PROVIDED RECORDS
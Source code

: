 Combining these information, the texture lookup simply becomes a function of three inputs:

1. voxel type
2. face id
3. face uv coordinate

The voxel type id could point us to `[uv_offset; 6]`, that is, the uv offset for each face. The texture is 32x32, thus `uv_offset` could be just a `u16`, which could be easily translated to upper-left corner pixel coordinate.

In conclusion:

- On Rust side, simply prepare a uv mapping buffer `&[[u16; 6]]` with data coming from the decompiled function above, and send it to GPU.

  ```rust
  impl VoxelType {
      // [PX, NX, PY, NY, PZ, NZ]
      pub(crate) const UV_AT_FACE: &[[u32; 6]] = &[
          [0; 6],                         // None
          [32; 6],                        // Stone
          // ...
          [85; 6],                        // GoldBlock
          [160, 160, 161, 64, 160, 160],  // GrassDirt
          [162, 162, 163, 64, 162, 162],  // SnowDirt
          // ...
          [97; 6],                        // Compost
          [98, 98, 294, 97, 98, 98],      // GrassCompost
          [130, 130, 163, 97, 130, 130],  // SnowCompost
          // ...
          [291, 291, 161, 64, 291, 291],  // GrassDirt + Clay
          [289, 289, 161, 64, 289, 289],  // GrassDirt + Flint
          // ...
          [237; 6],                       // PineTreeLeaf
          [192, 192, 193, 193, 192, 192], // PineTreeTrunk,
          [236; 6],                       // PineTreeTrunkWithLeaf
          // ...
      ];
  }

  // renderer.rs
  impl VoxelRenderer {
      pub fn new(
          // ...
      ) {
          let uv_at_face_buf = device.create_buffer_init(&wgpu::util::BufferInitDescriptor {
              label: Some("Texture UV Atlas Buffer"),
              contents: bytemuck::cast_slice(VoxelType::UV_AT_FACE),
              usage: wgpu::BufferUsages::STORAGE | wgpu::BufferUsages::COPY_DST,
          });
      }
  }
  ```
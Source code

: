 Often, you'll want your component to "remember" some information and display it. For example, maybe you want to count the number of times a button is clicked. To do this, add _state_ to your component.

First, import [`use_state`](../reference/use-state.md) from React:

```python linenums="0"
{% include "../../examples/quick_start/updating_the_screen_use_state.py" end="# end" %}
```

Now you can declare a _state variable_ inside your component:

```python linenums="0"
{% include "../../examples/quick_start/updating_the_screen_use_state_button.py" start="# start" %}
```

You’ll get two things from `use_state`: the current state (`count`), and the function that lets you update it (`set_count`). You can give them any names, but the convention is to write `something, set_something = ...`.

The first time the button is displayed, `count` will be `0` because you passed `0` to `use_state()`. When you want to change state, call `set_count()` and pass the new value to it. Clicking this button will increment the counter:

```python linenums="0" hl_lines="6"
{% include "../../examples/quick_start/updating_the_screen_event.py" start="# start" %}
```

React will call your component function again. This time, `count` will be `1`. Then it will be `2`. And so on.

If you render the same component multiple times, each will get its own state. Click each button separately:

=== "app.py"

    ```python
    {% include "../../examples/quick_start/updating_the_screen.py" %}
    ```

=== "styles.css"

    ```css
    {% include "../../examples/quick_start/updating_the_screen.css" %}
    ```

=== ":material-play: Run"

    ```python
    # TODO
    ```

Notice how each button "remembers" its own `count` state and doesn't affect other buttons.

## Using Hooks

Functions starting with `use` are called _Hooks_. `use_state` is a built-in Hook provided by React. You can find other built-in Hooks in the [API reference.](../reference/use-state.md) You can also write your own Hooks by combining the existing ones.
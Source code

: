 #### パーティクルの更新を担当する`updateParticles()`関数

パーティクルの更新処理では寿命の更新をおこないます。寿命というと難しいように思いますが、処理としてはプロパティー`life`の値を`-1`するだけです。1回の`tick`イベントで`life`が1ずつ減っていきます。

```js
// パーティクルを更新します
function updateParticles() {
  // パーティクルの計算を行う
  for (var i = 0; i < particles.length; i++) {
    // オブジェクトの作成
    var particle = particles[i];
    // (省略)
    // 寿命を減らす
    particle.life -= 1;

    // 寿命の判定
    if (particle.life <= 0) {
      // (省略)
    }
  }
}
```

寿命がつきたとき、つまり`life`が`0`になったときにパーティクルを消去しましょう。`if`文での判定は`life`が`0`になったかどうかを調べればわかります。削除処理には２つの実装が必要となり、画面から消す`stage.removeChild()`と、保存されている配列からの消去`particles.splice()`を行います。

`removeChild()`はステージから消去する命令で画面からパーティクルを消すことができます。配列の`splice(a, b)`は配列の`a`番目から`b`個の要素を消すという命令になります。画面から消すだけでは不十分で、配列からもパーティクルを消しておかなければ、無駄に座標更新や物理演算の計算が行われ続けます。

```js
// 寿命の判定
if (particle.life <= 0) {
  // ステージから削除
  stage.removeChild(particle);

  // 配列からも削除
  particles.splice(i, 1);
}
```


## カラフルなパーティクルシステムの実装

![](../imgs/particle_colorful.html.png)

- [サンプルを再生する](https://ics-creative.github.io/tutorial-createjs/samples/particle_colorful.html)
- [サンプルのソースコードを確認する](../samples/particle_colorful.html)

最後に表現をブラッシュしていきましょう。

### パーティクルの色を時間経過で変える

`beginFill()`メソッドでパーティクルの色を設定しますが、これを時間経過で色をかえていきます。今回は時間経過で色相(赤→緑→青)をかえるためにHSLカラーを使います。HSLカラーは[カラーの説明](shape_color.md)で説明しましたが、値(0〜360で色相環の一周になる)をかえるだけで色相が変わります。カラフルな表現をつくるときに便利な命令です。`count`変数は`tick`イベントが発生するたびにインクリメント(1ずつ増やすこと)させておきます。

WORK ITEM
Set down the whole listing again, exactly as shown above.

ANSWER
Source code

: Combining these information, the texture lookup simply becomes a function of three inputs:

1. voxel type
2. face id
3. face uv coordinate

The voxel type id could point us to `[uv_offset; 6]`, that is, the uv offset for each face. The texture is 32x32, thus `uv_offset` could be just a `u16`, which could be easily translated to upper-left corner pixel coordinate.

In conclusion:

- On Rust side, simply prepare a uv mapping buffer `&[[u16; 6]]` with data coming from the decompiled function above, and send it to GPU.

  ```rust
  impl VoxelType {
      // [PX, NX, PY, NY, PZ, NZ]
      pub(crate) const UV_AT_FACE: &[[u32; 6]] = &[
          [0; 6],                         // None
          [32; 6],                        // Stone
          // ...
          [85; 6],                        // GoldBlock
          [160, 160, 161, 64, 160, 160],  // GrassDirt
          [162, 162, 163, 64, 162, 162],  // SnowDirt
          // ...
          [97; 6],                        // Compost
          [98, 98, 294, 97, 98, 98],      // GrassCompost
          [130, 130, 163, 97, 130, 130],  // SnowCompost
          // ...
          [291, 291, 161, 64, 291, 291],  // GrassDirt + Clay
          [289, 289, 161, 64, 289, 289],  // GrassDirt + Flint
          // ...
          [237; 6],                       // PineTreeLeaf
          [192, 192, 193, 193, 192, 192], // PineTreeTrunk,
          [236; 6],                       // PineTreeTrunkWithLeaf
          // ...
      ];
  }

  // renderer.rs
  impl VoxelRenderer {
      pub fn new(
          // ...
      ) {
          let uv_at_face_buf = device.create_buffer_init(&wgpu::util::BufferInitDescriptor {
              label: Some("Texture UV Atlas Buffer"),
              contents: bytemuck::cast_slice(VoxelType::UV_AT_FACE),
              usage: wgpu::BufferUsages::STORAGE | wgpu::BufferUsages::COPY_DST,
          });
      }
  }
  ```
Source code

: Often, you'll want your component to "remember" some information and display it. For example, maybe you want to count the number of times a button is clicked. To do this, add _state_ to your component.

First, import [`use_state`](../reference/use-state.md) from React:

```python linenums="0"
{% include "../../examples/quick_start/updating_the_screen_use_state.py" end="# end" %}
```

Now you can declare a _state variable_ inside your component:

```python linenums="0"
{% include "../../examples/quick_start/updating_the_screen_use_state_button.py" start="# start" %}
```

You’ll get two things from `use_state`: the current state (`count`), and the function that lets you update it (`set_count`). You can give them any names, but the convention is to write `something, set_something = ...`.

The first time the button is displayed, `count` will be `0` because you passed `0` to `use_state()`. When you want to change state, call `set_count()` and pass the new value to it. Clicking this button will increment the counter:

```python linenums="0" hl_lines="6"
{% include "../../examples/quick_start/updating_the_screen_event.py" start="# start" %}
```

React will call your component function again. This time, `count` will be `1`. Then it will be `2`. And so on.

If you render the same component multiple times, each will get its own state. Click each button separately:

=== "app.py"

    ```python
    {% include "../../examples/quick_start/updating_the_screen.py" %}
    ```

=== "styles.css"

    ```css
    {% include "../../examples/quick_start/updating_the_screen.css" %}
    ```

=== ":material-play: Run"

    ```python
    # TODO
    ```

Notice how each button "remembers" its own `count` state and doesn't affect other buttons.

## Using Hooks

Functions starting with `use` are called _Hooks_. `use_state` is a built-in Hook provided by React. You can find other built-in Hooks in the [API reference.](../reference/use-state.md) You can also write your own Hooks by combining the existing ones.
Source code

: #### パーティクルの更新を担当する`updateParticles()`関数

パーティクルの更新処理では寿命の更新をおこないます。寿命というと難しいように思いますが、処理としてはプロパティー`life`の値を`-1`するだけです。1回の`tick`イベントで`life`が1ずつ減っていきます。

```js
// パーティクルを更新します
function updateParticles() {
  // パーティクルの計算を行う
  for (var i = 0; i < particles.length; i++) {
    // オブジェクトの作成
    var particle = particles[i];
    // (省略)
    // 寿命を減らす
    particle.life -= 1;

    // 寿命の判定
    if (particle.life <= 0) {
      // (省略)
    }
  }
}
```

寿命がつきたとき、つまり`life`が`0`になったときにパーティクルを消去しましょう。`if`文での判定は`life`が`0`になったかどうかを調べればわかります。削除処理には２つの実装が必要となり、画面から消す`stage.removeChild()`と、保存されている配列からの消去`particles.splice()`を行います。

`removeChild()`はステージから消去する命令で画面からパーティクルを消すことができます。配列の`splice(a, b)`は配列の`a`番目から`b`個の要素を消すという命令になります。画面から消すだけでは不十分で、配列からもパーティクルを消しておかなければ、無駄に座標更新や物理演算の計算が行われ続けます。

```js
// 寿命の判定
if (particle.life <= 0) {
  // ステージから削除
  stage.removeChild(particle);

  // 配列からも削除
  particles.splice(i, 1);
}
```


## カラフルなパーティクルシステムの実装

![](../imgs/particle_colorful.html.png)

- [サンプルを再生する](https://ics-creative.github.io/tutorial-createjs/samples/particle_colorful.html)
- [サンプルのソースコードを確認する](../samples/particle_colorful.html)

最後に表現をブラッシュしていきましょう。

### パーティクルの色を時間経過で変える

`beginFill()`メソッドでパーティクルの色を設定しますが、これを時間経過で色をかえていきます。今回は時間経過で色相(赤→緑→青)をかえるためにHSLカラーを使います。HSLカラーは[カラーの説明](shape_color.md)で説明しましたが、値(0〜360で色相環の一周になる)をかえるだけで色相が変わります。カラフルな表現をつくるときに便利な命令です。`count`変数は`tick`イベントが発生するたびにインクリメント(1ずつ増やすこと)させておきます。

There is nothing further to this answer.